- TASK BRIEF:
An exact copy of every record below is required, with the pictures left out.

────────

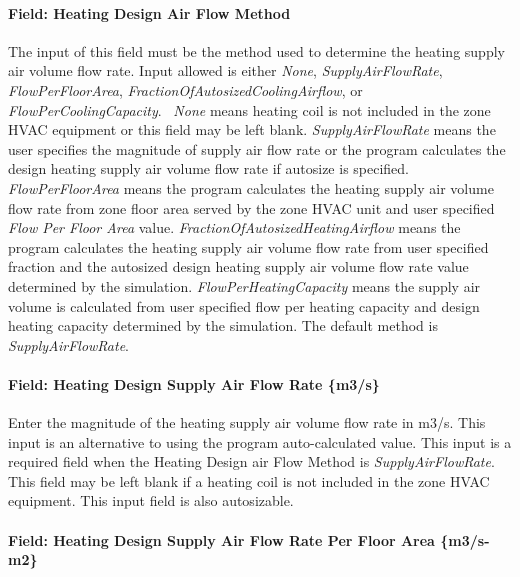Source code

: \paragraph{Field: Heating Design Air Flow Method}\label{field-heating-design-air-flow-method-1}

The input of this field must be the method used to determine the heating supply air volume flow rate. Input allowed is either \emph{None}, \emph{SupplyAirFlowRate}, \emph{FlowPerFloorArea}, \emph{FractionOfAutosizedCoolingAirflow}, or \emph{FlowPerCoolingCapacity}.~ \emph{None} means heating coil is not included in the zone HVAC equipment or this field may be left blank. \emph{SupplyAirFlowRate} means the user specifies the magnitude of supply air flow rate or the program calculates the design heating supply air volume flow rate if autosize is specified. \emph{FlowPerFloorArea} means the program calculates the heating supply air volume flow rate from zone floor area served by the zone HVAC unit and user specified \emph{Flow Per Floor Area} value. \emph{FractionOfAutosizedHeatingAirflow} means the program calculates the heating supply air volume flow rate from user specified fraction and the autosized design heating supply air volume flow rate value determined by the simulation. \emph{FlowPerHeatingCapacity} means the supply air volume is calculated from user specified flow per heating capacity and design heating capacity determined by the simulation. The default method is \emph{SupplyAirFlowRate}.

\paragraph{Field: Heating Design Supply Air Flow Rate \{m3/s\}}\label{field-heating-design-supply-air-flow-rate-m3s}

Enter the magnitude of the heating supply air volume flow rate in m3/s. This input is an alternative to using the program auto-calculated value. This input is a required field when the Heating Design air Flow Method is \emph{SupplyAirFlowRate}. This field may be left blank if a heating coil is not included in the zone HVAC equipment. This input field is also autosizable.

\paragraph{Field: Heating Design Supply Air Flow Rate Per Floor Area \{m3/s-m2\}}\label{field-heating-design-supply-air-flow-rate-per-floor-area-m3s-m2}

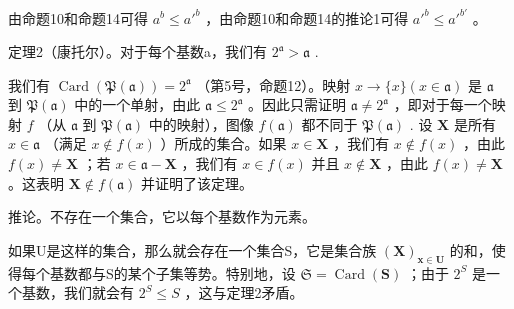 由命题10和命题14可得 \(a^b \leqslant a'^b\) ，由命题10和命题14的推论1可得 \(a'^b \leqslant a'^{b'}\) 。

定理2（康托尔）。对于每个基数a，我们有 \(2^{\mathfrak{a}} > \mathfrak{a}\) .

我们有 \(\operatorname{Card}(\mathfrak{P}(\mathfrak{a})) = 2^{\mathfrak{a}}\) （第5号，命题12）。映射 \(x \to \{x\} (x \in \mathfrak{a})\) 是 \(\mathfrak{a}\) 到 \(\mathfrak{P}(\mathfrak{a})\) 中的一个单射，由此 \(\mathfrak{a} \leqslant 2^{\mathfrak{a}}\) 。因此只需证明 \(\mathfrak{a} \neq 2^{\mathfrak{a}}\) ，即对于每一个映射 \(f\) （从 \(\mathfrak{a}\) 到 \(\mathfrak{P}(\mathfrak{a})\) 中的映射），图像 \(f(\mathfrak{a})\) 都不同于 \(\mathfrak{P}(\mathfrak{a})\) . 设 \(\mathbf{X}\) 是所有 \(x \in \mathfrak{a}\) （满足 \(x \notin f(x)\) ）所成的集合。如果 \(x \in \mathbf{X}\) ，我们有 \(x \notin f(x)\) ，由此 \(f(x) \neq \mathbf{X}\) ；若 \(x \in \mathfrak{a} - \mathbf{X}\) ，我们有 \(x \in f(x)\) 并且 \(x \notin \mathbf{X}\) ，由此 \(f(x) \neq \mathbf{X}\) 。这表明 \(\mathbf{X} \notin f(\mathfrak{a})\) 并证明了该定理。

推论。不存在一个集合，它以每个基数作为元素。

如果U是这样的集合，那么就会存在一个集合S，它是集合族 \((\mathbf{X})_{\mathbf{x}\in\mathbf{U}}\) 的和，使得每个基数都与S的某个子集等势。特别地，设 \(\mathfrak{S}=\operatorname{Card}(\mathbf{S})\) ；由于 \(2^{S}\) 是一个基数，我们就会有 \(2^{S}\leqslant S\) ，这与定理2矛盾。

────────

- TASK OUTPUT:
Source code

: \paragraph{Field: Heating Design Air Flow Method}\label{field-heating-design-air-flow-method-1}

The input of this field must be the method used to determine the heating supply air volume flow rate. Input allowed is either \emph{None}, \emph{SupplyAirFlowRate}, \emph{FlowPerFloorArea}, \emph{FractionOfAutosizedCoolingAirflow}, or \emph{FlowPerCoolingCapacity}.~ \emph{None} means heating coil is not included in the zone HVAC equipment or this field may be left blank. \emph{SupplyAirFlowRate} means the user specifies the magnitude of supply air flow rate or the program calculates the design heating supply air volume flow rate if autosize is specified. \emph{FlowPerFloorArea} means the program calculates the heating supply air volume flow rate from zone floor area served by the zone HVAC unit and user specified \emph{Flow Per Floor Area} value. \emph{FractionOfAutosizedHeatingAirflow} means the program calculates the heating supply air volume flow rate from user specified fraction and the autosized design heating supply air volume flow rate value determined by the simulation. \emph{FlowPerHeatingCapacity} means the supply air volume is calculated from user specified flow per heating capacity and design heating capacity determined by the simulation. The default method is \emph{SupplyAirFlowRate}.

\paragraph{Field: Heating Design Supply Air Flow Rate \{m3/s\}}\label{field-heating-design-supply-air-flow-rate-m3s}

Enter the magnitude of the heating supply air volume flow rate in m3/s. This input is an alternative to using the program auto-calculated value. This input is a required field when the Heating Design air Flow Method is \emph{SupplyAirFlowRate}. This field may be left blank if a heating coil is not included in the zone HVAC equipment. This input field is also autosizable.

\paragraph{Field: Heating Design Supply Air Flow Rate Per Floor Area \{m3/s-m2\}}\label{field-heating-design-supply-air-flow-rate-per-floor-area-m3s-m2}

 由命题10和命题14可得 \(a^b \leqslant a'^b\) ，由命题10和命题14的推论1可得 \(a'^b \leqslant a'^{b'}\) 。

定理2（康托尔）。对于每个基数a，我们有 \(2^{\mathfrak{a}} > \mathfrak{a}\) .

我们有 \(\operatorname{Card}(\mathfrak{P}(\mathfrak{a})) = 2^{\mathfrak{a}}\) （第5号，命题12）。映射 \(x \to \{x\} (x \in \mathfrak{a})\) 是 \(\mathfrak{a}\) 到 \(\mathfrak{P}(\mathfrak{a})\) 中的一个单射，由此 \(\mathfrak{a} \leqslant 2^{\mathfrak{a}}\) 。因此只需证明 \(\mathfrak{a} \neq 2^{\mathfrak{a}}\) ，即对于每一个映射 \(f\) （从 \(\mathfrak{a}\) 到 \(\mathfrak{P}(\mathfrak{a})\) 中的映射），图像 \(f(\mathfrak{a})\) 都不同于 \(\mathfrak{P}(\mathfrak{a})\) . 设 \(\mathbf{X}\) 是所有 \(x \in \mathfrak{a}\) （满足 \(x \notin f(x)\) ）所成的集合。如果 \(x \in \mathbf{X}\) ，我们有 \(x \notin f(x)\) ，由此 \(f(x) \neq \mathbf{X}\) ；若 \(x \in \mathfrak{a} - \mathbf{X}\) ，我们有 \(x \in f(x)\) 并且 \(x \notin \mathbf{X}\) ，由此 \(f(x) \neq \mathbf{X}\) 。这表明 \(\mathbf{X} \notin f(\mathfrak{a})\) 并证明了该定理。

推论。不存在一个集合，它以每个基数作为元素。

如果U是这样的集合，那么就会存在一个集合S，它是集合族 \((\mathbf{X})_{\mathbf{x}\in\mathbf{U}}\) 的和，使得每个基数都与S的某个子集等势。特别地，设 \(\mathfrak{S}=\operatorname{Card}(\mathbf{S})\) ；由于 \(2^{S}\) 是一个基数，我们就会有 \(2^{S}\leqslant S\) ，这与定理2矛盾。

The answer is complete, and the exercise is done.